Anyway, found out they're looking to pull the trigger sometime "soon," whatever that means, on Portland and Chicago. I've eliminated California for my own reasons (housing prices were one, the other was that it wasn't shaping up to be the job I thought it was). I was told by my boss and my boss' boss today to "just pick one to focus on," and assuming I don't totally blow it in the interviews (which aren't rubber stamps, by any stretch), I should be elsewhere by Memorial Day.

Excited, daunted, intrigued, all that stuff. I'd think Oregon is probably a 2/5 favorite at the post right now, with Chicago at 3/1 and Pennsylvania at 15/1. Staying in my current role leapt today to 50/1.

And last thing before I post this bitch (from the airport in Allentown, Cleveland charges for WiFi)... I know y'all have been intrigued about my "good news" I posted about a few days ago. Nice to know this hasn't gotten out of the limited circle that I've been in contact with, thanks for keeping the secret guys. I think we're close enough that I can say something now, right?

So, Saturday night starting at approximately 10PM EST, I will be onsite at the Playboy Mansion and live-blogging for a few hours. First part is a lock, the second part is extremely likely.

To pre-answer the questions you're going to post in comments...

A) No, you can't come along.

A) No, I don't need a notepad boy, nor do I need someone to hold my glasses so they don't steam up in the grotto.

A) No, I can't quite tell you how this came around or why I'm going in particular. It's about a charity and a poker tournament, and that's as far as I can go.
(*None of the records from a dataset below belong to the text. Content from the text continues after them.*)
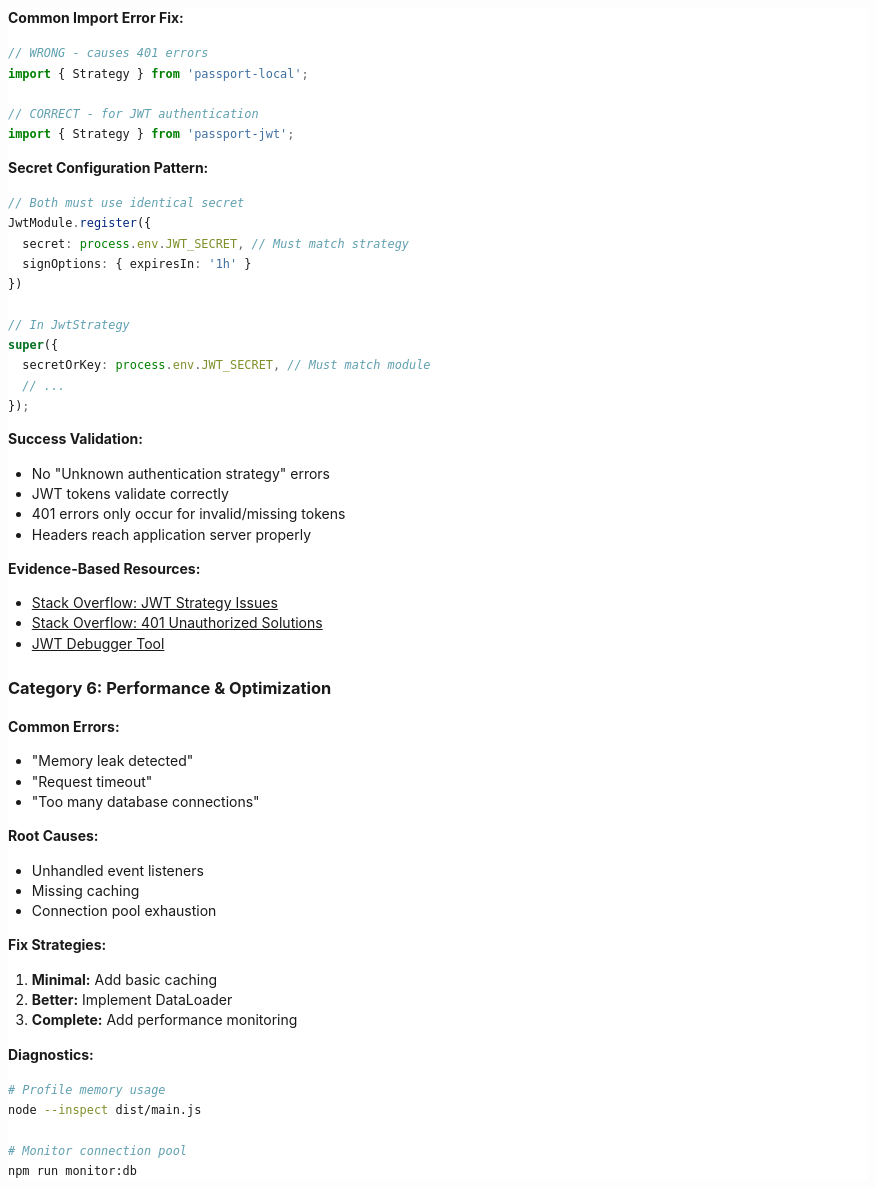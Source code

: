 **Common Import Error Fix:**
```typescript
// WRONG - causes 401 errors
import { Strategy } from 'passport-local';

// CORRECT - for JWT authentication
import { Strategy } from 'passport-jwt';
```

**Secret Configuration Pattern:**
```typescript
// Both must use identical secret
JwtModule.register({
  secret: process.env.JWT_SECRET, // Must match strategy
  signOptions: { expiresIn: '1h' }
})

// In JwtStrategy
super({
  secretOrKey: process.env.JWT_SECRET, // Must match module
  // ...
});
```

**Success Validation:**
- No "Unknown authentication strategy" errors
- JWT tokens validate correctly
- 401 errors only occur for invalid/missing tokens
- Headers reach application server properly

**Evidence-Based Resources:**
- [Stack Overflow: JWT Strategy Issues](https://stackoverflow.com/questions/79201800/unknown-authentication-strategy-jwt-error-in-nestjs-with-passport-and-jwt)
- [Stack Overflow: 401 Unauthorized Solutions](https://stackoverflow.com/questions/74763077/unauthorized-401-missing-credentials-using-passport-jwt-in-nestjs)
- [JWT Debugger Tool](https://jwt.io/)

### Category 6: Performance & Optimization

**Common Errors:**
- "Memory leak detected"
- "Request timeout"
- "Too many database connections"

**Root Causes:**
- Unhandled event listeners
- Missing caching
- Connection pool exhaustion

**Fix Strategies:**
1. **Minimal:** Add basic caching
2. **Better:** Implement DataLoader
3. **Complete:** Add performance monitoring

**Diagnostics:**
```bash
# Profile memory usage
node --inspect dist/main.js

# Monitor connection pool
npm run monitor:db
```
A) No, I won't pass any messages to "Hef" for you.

A) No, you can't come along.

A) No, it never did cross my mind that as an incredibly insecure guy, spending an entire evening partying with people who are "better than me" will be incredibly damaging to my fragile psyche.

A) No, I really can't tell you anything else for a couple of days.

A) No, I don't own a camera (really, I don't).

Let's just say I had to move land and part seas to get my schedule to agree with this opportunity, and I can't quite talk at length about this... yet. Gimme a couple of days. Until then?

Let the hating begin.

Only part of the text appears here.